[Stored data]
__________
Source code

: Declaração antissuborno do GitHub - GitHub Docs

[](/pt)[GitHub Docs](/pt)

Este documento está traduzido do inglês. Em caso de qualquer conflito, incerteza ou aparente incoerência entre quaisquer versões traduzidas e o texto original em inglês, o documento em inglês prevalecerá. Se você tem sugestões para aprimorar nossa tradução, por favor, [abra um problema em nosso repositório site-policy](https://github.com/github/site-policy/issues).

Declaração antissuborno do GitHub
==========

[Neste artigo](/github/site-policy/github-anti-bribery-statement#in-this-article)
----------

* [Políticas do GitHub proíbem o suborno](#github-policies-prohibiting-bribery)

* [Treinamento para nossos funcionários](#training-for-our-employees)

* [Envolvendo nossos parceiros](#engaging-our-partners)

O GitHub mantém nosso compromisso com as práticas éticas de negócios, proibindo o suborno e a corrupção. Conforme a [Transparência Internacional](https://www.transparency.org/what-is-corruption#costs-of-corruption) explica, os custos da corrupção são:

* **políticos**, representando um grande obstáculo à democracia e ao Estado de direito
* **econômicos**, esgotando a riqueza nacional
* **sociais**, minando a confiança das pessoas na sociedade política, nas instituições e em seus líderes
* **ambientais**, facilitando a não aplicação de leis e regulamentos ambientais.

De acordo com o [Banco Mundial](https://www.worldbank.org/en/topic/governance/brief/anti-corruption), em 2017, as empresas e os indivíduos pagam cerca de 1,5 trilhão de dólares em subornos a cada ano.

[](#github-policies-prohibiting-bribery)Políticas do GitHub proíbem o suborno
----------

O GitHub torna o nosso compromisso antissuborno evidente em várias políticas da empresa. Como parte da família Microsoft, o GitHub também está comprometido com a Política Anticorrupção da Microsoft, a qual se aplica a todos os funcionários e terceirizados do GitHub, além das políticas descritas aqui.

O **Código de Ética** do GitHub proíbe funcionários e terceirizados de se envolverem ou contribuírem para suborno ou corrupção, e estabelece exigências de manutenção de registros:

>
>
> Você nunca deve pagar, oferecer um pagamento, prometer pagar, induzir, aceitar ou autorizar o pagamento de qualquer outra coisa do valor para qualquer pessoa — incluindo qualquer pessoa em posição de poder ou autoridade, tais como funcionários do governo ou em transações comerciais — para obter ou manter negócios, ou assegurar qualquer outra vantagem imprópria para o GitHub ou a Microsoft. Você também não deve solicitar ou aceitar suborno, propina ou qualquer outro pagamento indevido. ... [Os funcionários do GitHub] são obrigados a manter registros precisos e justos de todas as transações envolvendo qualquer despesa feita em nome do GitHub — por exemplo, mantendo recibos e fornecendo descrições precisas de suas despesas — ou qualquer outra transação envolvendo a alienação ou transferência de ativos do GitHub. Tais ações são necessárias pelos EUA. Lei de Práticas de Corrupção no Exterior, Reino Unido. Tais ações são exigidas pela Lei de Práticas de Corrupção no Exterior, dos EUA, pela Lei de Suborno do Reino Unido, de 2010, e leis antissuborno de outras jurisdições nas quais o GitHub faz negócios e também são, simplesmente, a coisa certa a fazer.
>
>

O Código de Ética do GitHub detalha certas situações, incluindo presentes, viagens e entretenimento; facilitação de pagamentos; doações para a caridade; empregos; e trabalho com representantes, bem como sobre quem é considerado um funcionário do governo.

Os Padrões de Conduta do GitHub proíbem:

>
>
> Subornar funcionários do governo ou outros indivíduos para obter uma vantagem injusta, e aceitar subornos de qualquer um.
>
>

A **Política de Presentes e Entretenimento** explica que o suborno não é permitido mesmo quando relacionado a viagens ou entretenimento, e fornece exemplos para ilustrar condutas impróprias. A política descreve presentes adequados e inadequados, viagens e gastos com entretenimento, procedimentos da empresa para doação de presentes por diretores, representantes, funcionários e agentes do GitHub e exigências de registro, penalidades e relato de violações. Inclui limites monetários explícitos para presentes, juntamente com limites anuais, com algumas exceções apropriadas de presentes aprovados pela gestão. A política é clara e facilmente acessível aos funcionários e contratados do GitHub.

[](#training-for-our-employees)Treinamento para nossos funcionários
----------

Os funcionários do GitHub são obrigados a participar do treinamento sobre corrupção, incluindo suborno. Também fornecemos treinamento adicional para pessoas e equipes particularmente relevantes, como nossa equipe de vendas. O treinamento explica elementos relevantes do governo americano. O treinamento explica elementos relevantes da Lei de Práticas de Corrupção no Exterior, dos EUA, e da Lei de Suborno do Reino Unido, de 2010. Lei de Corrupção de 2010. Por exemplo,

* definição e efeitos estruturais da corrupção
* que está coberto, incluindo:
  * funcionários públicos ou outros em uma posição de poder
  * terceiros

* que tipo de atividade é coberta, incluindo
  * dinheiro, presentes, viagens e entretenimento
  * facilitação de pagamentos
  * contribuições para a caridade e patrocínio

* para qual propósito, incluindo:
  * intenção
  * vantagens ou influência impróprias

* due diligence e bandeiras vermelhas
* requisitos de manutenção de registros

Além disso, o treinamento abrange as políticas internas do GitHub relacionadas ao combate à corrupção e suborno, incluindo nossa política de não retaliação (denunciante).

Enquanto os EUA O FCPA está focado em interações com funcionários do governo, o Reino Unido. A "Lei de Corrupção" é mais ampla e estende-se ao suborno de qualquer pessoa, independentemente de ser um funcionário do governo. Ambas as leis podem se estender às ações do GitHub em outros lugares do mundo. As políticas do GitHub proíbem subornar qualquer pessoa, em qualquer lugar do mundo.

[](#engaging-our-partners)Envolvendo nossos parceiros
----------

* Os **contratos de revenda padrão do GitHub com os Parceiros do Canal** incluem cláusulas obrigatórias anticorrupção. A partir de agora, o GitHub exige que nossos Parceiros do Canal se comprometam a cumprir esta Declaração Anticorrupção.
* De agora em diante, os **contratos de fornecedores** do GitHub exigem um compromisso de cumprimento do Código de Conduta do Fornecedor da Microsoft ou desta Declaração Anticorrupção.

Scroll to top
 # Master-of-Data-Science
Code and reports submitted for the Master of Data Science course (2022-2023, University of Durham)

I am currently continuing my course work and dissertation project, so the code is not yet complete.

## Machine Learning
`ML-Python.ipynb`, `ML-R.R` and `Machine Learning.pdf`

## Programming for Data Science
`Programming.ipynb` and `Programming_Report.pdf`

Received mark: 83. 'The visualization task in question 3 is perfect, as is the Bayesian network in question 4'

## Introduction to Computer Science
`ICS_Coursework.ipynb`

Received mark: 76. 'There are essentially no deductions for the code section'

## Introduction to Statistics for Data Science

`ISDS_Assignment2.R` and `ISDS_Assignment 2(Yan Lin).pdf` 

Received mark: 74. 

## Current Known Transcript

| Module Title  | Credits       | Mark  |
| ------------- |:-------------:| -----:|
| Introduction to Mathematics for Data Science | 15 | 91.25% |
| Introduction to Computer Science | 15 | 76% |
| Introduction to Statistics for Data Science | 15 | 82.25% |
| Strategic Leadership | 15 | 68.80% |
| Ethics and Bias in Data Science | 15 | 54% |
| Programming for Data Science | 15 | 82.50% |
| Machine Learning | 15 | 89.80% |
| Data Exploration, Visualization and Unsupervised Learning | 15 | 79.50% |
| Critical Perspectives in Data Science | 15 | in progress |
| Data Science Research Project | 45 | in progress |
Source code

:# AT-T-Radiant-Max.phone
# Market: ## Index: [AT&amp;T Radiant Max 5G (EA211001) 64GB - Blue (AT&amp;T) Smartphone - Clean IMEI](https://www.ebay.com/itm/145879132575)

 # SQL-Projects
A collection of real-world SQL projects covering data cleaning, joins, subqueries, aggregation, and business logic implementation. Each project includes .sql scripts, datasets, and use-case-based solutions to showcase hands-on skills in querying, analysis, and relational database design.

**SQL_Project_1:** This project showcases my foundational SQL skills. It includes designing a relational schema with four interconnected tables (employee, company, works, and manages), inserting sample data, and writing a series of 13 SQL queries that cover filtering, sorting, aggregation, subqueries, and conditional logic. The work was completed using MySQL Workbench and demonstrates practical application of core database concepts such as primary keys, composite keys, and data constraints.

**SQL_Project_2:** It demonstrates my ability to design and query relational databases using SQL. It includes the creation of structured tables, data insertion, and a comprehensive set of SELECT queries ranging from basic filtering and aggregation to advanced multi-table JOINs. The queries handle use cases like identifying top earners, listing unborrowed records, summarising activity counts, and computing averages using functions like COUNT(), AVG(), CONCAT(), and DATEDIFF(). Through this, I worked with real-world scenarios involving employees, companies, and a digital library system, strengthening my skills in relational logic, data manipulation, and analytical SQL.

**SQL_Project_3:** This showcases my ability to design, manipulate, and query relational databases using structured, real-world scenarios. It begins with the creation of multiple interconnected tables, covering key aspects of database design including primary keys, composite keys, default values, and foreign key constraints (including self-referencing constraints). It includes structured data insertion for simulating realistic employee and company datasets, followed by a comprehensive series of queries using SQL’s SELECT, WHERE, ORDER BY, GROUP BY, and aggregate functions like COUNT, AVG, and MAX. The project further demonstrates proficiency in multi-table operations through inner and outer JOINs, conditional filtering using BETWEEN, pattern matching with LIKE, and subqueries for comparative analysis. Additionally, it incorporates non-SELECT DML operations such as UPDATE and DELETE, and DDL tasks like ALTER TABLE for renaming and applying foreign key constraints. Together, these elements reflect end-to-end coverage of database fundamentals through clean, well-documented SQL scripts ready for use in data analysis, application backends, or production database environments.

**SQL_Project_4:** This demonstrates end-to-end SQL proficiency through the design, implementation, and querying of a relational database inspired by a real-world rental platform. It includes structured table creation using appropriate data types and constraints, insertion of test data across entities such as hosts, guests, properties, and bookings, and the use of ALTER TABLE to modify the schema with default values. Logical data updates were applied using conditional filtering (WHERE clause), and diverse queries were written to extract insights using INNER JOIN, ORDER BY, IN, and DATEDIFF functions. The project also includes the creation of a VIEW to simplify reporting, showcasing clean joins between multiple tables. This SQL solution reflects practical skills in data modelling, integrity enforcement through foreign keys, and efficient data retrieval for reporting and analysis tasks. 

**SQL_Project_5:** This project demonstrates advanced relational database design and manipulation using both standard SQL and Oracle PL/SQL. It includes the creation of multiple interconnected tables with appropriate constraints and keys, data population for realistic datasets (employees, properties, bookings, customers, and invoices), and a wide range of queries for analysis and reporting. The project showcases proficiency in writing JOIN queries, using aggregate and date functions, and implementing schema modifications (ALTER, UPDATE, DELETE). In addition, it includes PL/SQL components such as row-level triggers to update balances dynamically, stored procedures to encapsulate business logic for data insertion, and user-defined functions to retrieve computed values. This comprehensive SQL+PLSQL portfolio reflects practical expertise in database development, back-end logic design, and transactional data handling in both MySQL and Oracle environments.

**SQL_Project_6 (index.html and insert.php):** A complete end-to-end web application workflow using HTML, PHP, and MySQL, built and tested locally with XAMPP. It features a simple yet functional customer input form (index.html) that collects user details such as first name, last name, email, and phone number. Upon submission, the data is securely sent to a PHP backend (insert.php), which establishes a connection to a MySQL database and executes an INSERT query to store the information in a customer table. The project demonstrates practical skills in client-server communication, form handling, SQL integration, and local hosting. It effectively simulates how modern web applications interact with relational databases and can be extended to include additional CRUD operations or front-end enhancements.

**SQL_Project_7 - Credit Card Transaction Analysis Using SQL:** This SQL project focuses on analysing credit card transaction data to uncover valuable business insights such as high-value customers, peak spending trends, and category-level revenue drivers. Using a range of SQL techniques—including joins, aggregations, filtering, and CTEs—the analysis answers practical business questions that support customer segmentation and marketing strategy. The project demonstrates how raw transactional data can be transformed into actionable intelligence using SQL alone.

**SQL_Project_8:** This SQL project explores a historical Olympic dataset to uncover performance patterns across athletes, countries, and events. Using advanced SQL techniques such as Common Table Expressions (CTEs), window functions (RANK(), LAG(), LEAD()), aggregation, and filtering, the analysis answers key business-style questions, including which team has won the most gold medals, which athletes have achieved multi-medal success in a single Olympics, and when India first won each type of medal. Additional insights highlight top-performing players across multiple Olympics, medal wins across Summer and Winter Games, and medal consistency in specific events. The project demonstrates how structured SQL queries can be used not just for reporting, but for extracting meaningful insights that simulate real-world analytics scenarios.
__________
INSTRUCTIONS TO FOLLOW. Within the data above, find the lines that contain the word "corruption" and copy each of them.

WRITTEN ANSWER.
O GitHub mantém nosso compromisso com as práticas éticas de negócios, proibindo o suborno e a corrupção. Conforme a [Transparência Internacional](https://www.transparency.org/what-is-corruption#costs-of-corruption) explica, os custos da corrupção são:
De acordo com o [Banco Mundial](https://www.worldbank.org/en/topic/governance/brief/anti-corruption), em 2017, as empresas e os indivíduos pagam cerca de 1,5 trilhão de dólares em subornos a cada ano.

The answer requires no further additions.